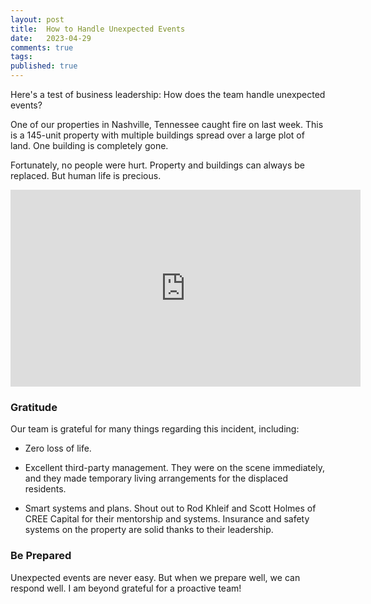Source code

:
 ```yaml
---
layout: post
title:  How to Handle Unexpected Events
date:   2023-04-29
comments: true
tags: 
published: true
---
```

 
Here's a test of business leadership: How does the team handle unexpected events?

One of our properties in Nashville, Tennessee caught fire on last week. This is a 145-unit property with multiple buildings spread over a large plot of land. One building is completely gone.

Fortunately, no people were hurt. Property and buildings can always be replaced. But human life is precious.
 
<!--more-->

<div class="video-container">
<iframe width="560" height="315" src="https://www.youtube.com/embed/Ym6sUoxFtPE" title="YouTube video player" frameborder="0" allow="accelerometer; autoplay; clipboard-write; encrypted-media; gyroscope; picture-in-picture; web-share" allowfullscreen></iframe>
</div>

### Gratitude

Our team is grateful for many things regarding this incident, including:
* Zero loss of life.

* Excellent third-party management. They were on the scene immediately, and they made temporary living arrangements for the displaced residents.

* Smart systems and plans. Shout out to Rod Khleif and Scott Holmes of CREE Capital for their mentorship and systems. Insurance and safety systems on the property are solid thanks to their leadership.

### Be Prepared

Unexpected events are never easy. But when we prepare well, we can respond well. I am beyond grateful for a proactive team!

★ ★ ★ ★

## TASK OBJECTIVE:
Leave the pictures out and reproduce exactly the lines from the top of the listing above through the line with "Here's a test".

## ANSWER BOX:
Source code

:
 ```yaml
---
layout: post
title:  How to Handle Unexpected Events
date:   2023-04-29
comments: true
tags: 
published: true
---
```

 
Here's a test of business leadership: How does the team handle unexpected events?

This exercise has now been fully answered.